US Economic History 1 — How Mercantilism Started the American Revolution

Release Date
April 6, 2017

Topic

History
Description

The British Empire’s mercantilist plan backfired — and led to the American Revolution. Video created with the Bill of Rights Institute to help students  ace their exams.  
This is the first video in a series of nine with Professor Brian Domitrovic, which aim to be a  resource for students  studying for US History exams and provide a survey of different (and sometimes opposing) viewpoints on key episodes in U.S. economic history. How do you think we did?

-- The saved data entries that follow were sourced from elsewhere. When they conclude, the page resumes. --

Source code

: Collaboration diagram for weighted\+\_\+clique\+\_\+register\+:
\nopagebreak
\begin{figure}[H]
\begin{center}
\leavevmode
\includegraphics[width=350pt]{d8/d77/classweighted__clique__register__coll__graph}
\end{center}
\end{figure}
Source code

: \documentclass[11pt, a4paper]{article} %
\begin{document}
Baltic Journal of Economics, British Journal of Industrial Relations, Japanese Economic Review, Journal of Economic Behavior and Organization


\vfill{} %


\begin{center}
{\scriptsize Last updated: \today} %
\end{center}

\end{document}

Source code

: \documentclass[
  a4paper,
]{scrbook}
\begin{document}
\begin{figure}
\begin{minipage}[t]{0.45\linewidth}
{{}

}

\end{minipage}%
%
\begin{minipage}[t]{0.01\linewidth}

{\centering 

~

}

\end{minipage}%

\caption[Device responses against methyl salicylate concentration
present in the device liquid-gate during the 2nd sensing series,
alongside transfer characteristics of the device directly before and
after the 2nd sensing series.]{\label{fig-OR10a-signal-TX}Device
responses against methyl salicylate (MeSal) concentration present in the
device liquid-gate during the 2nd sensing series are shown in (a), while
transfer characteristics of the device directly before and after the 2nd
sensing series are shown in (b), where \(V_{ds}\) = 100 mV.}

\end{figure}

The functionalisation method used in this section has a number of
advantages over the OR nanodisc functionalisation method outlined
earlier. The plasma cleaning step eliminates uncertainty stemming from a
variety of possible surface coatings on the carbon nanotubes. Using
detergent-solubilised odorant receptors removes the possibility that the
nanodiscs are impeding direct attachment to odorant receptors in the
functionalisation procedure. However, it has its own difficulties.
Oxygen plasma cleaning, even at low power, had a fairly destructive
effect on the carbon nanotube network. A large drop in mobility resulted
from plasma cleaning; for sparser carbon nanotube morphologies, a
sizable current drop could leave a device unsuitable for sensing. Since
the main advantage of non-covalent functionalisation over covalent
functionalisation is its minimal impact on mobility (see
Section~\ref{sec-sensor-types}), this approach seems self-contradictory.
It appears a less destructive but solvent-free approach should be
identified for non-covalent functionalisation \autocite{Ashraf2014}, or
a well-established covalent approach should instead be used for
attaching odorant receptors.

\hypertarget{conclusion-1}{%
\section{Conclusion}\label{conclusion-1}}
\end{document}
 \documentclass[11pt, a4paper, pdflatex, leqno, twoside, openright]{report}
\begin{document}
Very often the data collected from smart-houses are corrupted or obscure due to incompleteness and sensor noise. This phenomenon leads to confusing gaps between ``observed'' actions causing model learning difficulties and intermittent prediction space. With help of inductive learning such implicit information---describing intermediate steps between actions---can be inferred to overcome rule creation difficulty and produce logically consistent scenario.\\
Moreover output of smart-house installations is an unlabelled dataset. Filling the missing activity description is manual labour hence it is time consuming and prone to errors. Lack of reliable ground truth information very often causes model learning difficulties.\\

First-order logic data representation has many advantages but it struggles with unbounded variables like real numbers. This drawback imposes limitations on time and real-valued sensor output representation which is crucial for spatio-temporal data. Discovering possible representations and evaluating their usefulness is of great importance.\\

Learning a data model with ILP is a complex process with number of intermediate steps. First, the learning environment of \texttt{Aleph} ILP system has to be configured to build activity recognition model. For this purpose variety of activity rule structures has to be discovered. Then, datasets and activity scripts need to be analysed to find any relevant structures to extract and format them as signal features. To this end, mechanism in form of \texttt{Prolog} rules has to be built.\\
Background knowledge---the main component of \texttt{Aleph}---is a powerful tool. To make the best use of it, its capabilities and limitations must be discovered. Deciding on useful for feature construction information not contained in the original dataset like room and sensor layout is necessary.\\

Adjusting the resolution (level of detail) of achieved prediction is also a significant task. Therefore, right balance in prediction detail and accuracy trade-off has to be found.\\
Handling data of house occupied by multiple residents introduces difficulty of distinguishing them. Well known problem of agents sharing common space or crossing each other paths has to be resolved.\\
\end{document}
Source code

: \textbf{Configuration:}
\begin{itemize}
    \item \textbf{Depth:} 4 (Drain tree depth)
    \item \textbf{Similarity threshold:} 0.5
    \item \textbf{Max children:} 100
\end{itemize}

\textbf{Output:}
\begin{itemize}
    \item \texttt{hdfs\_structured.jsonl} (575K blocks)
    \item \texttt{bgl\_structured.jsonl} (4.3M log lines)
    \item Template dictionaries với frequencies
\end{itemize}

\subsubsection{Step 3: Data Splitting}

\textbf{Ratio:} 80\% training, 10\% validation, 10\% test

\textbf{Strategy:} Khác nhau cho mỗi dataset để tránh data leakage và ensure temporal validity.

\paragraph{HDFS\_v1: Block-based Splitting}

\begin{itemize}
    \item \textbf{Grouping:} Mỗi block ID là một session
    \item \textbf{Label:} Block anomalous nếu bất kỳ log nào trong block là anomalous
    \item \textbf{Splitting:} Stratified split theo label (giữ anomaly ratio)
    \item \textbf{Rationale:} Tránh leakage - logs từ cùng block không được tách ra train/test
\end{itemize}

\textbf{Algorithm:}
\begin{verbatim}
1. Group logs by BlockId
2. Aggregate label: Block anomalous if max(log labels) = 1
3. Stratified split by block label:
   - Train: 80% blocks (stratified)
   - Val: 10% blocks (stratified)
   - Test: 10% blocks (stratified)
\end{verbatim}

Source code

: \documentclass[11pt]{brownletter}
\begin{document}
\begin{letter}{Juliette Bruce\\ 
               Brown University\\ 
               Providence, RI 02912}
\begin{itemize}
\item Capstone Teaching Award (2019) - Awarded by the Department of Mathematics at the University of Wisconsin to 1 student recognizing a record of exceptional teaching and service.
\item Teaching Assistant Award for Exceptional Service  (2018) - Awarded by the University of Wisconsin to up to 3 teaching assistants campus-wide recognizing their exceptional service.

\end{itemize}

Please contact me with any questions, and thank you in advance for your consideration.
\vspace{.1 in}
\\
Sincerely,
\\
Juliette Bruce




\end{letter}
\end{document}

    1. Why the American Revolution Was Really an Economic Revolution (blog article): Dr. Robert Wright argues that the American Revolution was just as much caused by economic concerns as it was by political concerns. 
    2. What Motivated Adam Smith? (video): Why did Adam Smith attack mercantilism? Professor Jim Otteson explains what motivated Smith to write The Wealth of Nations.
    3. America’s Founding (video series): Looking to learn more about Colonial America? In this series, Professor Sarah Burns explains the philosophical ideas behind the American Revolution. 

Brian Domitrovic
In colonial America when we part of the British Empire, our trade with the rest of the world was governed by mercantilist policies. What was mercantilism? Mercantilism was the conception widely held in the eighteenth century that there is finite amount of wealth in the world. Because of that, countries had to compete to acquire as much of that wealth as possible. To achieve this goal, it was felt that government policy should regulate trade in such a way that a country exported as much as possible and imported as little as possible. Such policies usually included tariffs and other taxes on imports.
In the seventeenth and eighteenth centuries there was an intensive global imperial rivalry. In the new world, this took the shape of the Spanish and Latin America mining gold and silver, the British in North America planting tobacco and other staple commodities, the French and Canada trapping furs and fishing, and then the British and the French together in the Caribbean known as the West Indies planting and harvesting sugar. Colonies in the mercantilist era were seen as a way of enriching the home country, and their trade was regulated accordingly.
The mercantilist system functioned as follows. Colonies would sell raw materials to the home country where they would be manufactured, and then sold back to the colonies as finished goods. Colonists were banned for competing with manufacturers in the home country. The British colonists and what is now the United States exported a variety of raw materials such as tobacco, rice, and cod fish to Great Britain in exchange for luxury items imported from London such as services for tea, finer clothing, eye glasses, and much else. From the 1650s through the 1760s, the British Parliament imposed a series of laws collectively called the Navigation Acts to regulate, monopolize, and tax American trade. The laws included provisions requiring colonists to trade only with English ships, to trade only from a list of approved goods. This was to prevent the development of a colonial market for goods Britain might not be able to supply regularly, and to pass all goods traded with other countries through English ports to be taxed.
For example, in 1733 the Molasses Act was passed due to political pressure from British sugar producers. The act sought to ban New England merchants from buying French sugar to make rum, but the Americans routinely evaded the law by smuggling goods. Another issues was that Britain was often at war with other potential trading partners of the American colonists. The biggest of these was the French and Indian war of 1754 to 1763, which left Britain 132 million pounds in debt. Making payments on this debt consumed 60% of the annual budget in the 1760s and 1770s. Parliament dealt with this crisis by passing another series of navigation acts that included the Sugar Act, the Stamp Act, and the Townshend Acts. All of these were new taxes and tariffs designed to help Britain collect the revenue it needed to pay the large cost of Empire.
Aware the smuggling was becoming a colonial pastime, Parliament sent royal customs officials to America to ensure that taxes were being collected and to try to stamp out illegal imports. The Americans became fiercely opposed to this round of new taxes and regulatory measures, insisting upon no taxation without representation and arguing that their natural commercial rights were being violated. Americans mounted a stern resistance against what they felt were burdensome imperial economic dictates. Adam Smith wrote the The Wealth of Nations in the same year, 1776, that the Declaration of Independence was written. Smith attacked mercantilism and promoted free trade in markets, guided not by government regulation and policy, but by what he called an invisible hand of supply and demand.
These two works, the Declaration of Independence and Adam Smith’s The Wealth of Nations, told the story of the onset of the American Revolution and foretold the creation of a republic with both economic and political freedom. The imperial taxes on commerce and trade had led the American colonies to fight the American Revolution and declare their independence.